There's been some pretty big horror stories recently with CEOs laying off developers based on lines of code written, or tools that stack rank employees based on some arbitrary metric, and just quite general big brother-esque vibes that track and monitor behaviour.
So yeah, it's just it's a bit of a wild west out there, and it's kind of hard to know.
Everyone's saying "Oh you need DORA metrics", "You need these metrics" but it is quite hard to work through.
Having said that, metrics can provide real value in helping us improve what matters to us.
As long as we're thoughtful about what we choose to measure, and how.
So here are two examples.
Laura Tacho, a VP of engineering and a leadership coach.
She highlights the benefits of measuring what you want to improve, but also the risks and how you should roll it out.
Rebecca here was an engineering manager at Stripe.
When she was rolling out developer metrics, she found it valuable in how it informed team conversations.
So we can see that engineering metrics, like DORA and some other ones I'll touch on, can bring value.
It can give you better visibility over team health; especially in a world where remote working is now the norm.
I mentioned in the intro that it can help with providing fast feedback loops on not just team performance and system stability, but also aspects of team culture.
A case that I saw at multitudes that really inspires me, and I think back to a lot, is that there was a team where a manager thought one person was doing a lot less work than others.
The team had access to not just performance data, but also data on collaboration.
So they saw they saw that this person was actually getting less feedback than everyone else, by quite a significant margin.
Which is a pretty key ingredient for growth and learning.
I mean in the case of software, you need reviews. You need co-reviews to ship things.
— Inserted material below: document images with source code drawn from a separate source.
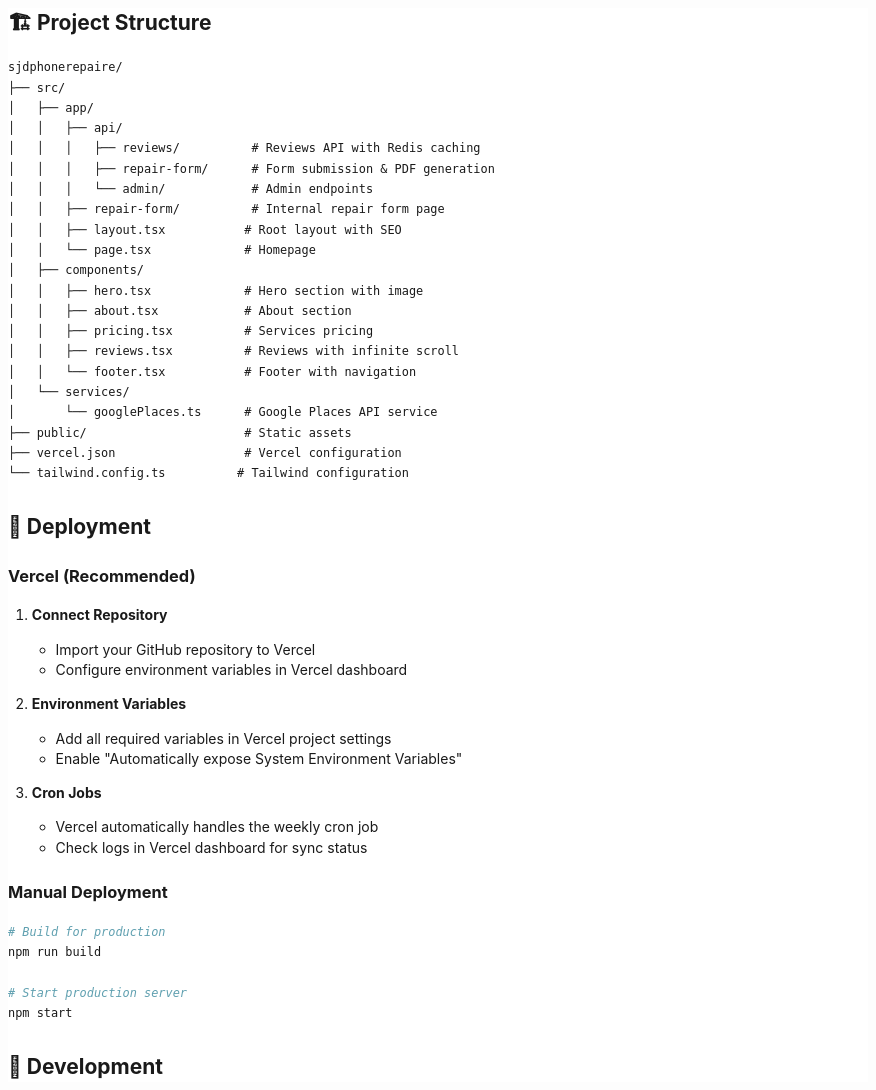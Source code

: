 ## 🏗️ Project Structure

```
sjdphonerepaire/
├── src/
│   ├── app/
│   │   ├── api/
│   │   │   ├── reviews/          # Reviews API with Redis caching
│   │   │   ├── repair-form/      # Form submission & PDF generation
│   │   │   └── admin/            # Admin endpoints
│   │   ├── repair-form/          # Internal repair form page
│   │   ├── layout.tsx           # Root layout with SEO
│   │   └── page.tsx             # Homepage
│   ├── components/
│   │   ├── hero.tsx             # Hero section with image
│   │   ├── about.tsx            # About section
│   │   ├── pricing.tsx          # Services pricing
│   │   ├── reviews.tsx          # Reviews with infinite scroll
│   │   └── footer.tsx           # Footer with navigation
│   └── services/
│       └── googlePlaces.ts      # Google Places API service
├── public/                      # Static assets
├── vercel.json                  # Vercel configuration
└── tailwind.config.ts          # Tailwind configuration
```

## 🚀 Deployment

### Vercel (Recommended)
1. **Connect Repository**
   - Import your GitHub repository to Vercel
   - Configure environment variables in Vercel dashboard

2. **Environment Variables**
   - Add all required variables in Vercel project settings
   - Enable "Automatically expose System Environment Variables"

3. **Cron Jobs**
   - Vercel automatically handles the weekly cron job
   - Check logs in Vercel dashboard for sync status

### Manual Deployment
```bash
# Build for production
npm run build

# Start production server
npm start
```

## 🔧 Development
Coincidentally, that person also happened to be the only woman in the team.
There's lots of research out there that shows that women receive less feedback, and the feedback they do receive, is less specific and actionable.
So that team was able to use the data insight to work on distributing feedback more evenly across the team.
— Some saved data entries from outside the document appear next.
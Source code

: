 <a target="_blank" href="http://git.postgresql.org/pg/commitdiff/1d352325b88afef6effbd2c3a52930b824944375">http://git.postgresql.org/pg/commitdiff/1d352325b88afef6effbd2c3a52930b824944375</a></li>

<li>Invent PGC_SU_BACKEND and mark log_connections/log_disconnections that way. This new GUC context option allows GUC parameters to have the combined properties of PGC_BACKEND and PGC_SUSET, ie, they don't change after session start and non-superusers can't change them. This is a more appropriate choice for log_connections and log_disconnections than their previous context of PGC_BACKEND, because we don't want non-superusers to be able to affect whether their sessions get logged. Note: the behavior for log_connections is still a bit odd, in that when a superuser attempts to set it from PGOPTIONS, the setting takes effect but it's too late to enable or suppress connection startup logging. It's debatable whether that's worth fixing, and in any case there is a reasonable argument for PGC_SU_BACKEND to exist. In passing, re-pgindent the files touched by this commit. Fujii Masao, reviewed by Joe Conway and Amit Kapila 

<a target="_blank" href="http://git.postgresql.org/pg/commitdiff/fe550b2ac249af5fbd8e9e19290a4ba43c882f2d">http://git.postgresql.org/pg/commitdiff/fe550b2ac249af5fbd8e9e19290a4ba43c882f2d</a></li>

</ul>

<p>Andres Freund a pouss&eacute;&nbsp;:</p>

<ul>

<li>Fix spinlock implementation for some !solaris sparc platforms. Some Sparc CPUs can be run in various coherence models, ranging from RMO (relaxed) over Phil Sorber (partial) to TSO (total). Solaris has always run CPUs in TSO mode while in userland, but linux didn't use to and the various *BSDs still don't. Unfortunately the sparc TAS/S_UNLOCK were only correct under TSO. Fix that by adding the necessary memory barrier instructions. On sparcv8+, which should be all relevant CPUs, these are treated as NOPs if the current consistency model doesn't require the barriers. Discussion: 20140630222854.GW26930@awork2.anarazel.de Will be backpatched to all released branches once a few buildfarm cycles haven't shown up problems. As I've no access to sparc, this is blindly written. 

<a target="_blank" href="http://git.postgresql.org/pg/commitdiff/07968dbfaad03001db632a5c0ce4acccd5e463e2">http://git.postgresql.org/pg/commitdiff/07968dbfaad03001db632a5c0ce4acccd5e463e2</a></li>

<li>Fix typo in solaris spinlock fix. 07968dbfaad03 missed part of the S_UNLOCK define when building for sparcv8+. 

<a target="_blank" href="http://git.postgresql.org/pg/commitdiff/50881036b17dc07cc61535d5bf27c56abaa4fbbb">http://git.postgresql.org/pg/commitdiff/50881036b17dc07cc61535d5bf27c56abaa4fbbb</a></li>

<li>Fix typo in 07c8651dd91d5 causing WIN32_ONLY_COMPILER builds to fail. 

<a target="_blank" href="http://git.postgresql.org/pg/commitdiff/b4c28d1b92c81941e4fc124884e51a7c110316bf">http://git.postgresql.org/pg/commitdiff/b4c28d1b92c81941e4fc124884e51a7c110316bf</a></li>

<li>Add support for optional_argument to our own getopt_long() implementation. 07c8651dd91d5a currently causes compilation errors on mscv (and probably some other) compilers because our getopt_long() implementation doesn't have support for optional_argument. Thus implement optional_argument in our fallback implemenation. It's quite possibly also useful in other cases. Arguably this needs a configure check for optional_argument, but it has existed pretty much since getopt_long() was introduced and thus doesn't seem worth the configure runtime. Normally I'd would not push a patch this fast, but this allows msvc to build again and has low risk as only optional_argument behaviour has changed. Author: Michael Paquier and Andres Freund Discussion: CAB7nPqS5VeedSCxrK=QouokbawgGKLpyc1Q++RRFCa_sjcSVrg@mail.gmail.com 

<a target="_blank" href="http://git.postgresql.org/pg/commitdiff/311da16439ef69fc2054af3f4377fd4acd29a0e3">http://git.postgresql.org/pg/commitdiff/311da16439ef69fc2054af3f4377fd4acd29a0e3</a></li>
So yeah, you can definitely see that there are ways metrics can be used to identify issues early, measure progress, inform decisions, and bring that in — along with the human context — to make decisions.
It can help you see past blank spots and unconscious biases, and reveal insights that you might not have picked up on your own with just your own lens on how the team's going.
The question of what to measure is really important, but fortunately a lot of that thinking has already been done for us, in our industry.
There are two main complementary frameworks, that are widely accepted as industry standards.
They're the result of years of org psych.
So it can really help you skip over all the pitfalls that you could fall down.
Measuring reductive metrics like lines of code, or numbers of pull requests per person, and it can help you avoid those backfirings.
So the first one is DORA (stands for DevOps, Research, and Assessment).
It's the result of years of research across thousands of teams, for a reliable and actionable set of metrics to understand software team performance.
It's from the book, Accelerate, which was mentioned earlier.
So you've got two velocity metrics and two stability metrics. I won't go over them because it's been talked about a lot, and you can look it up.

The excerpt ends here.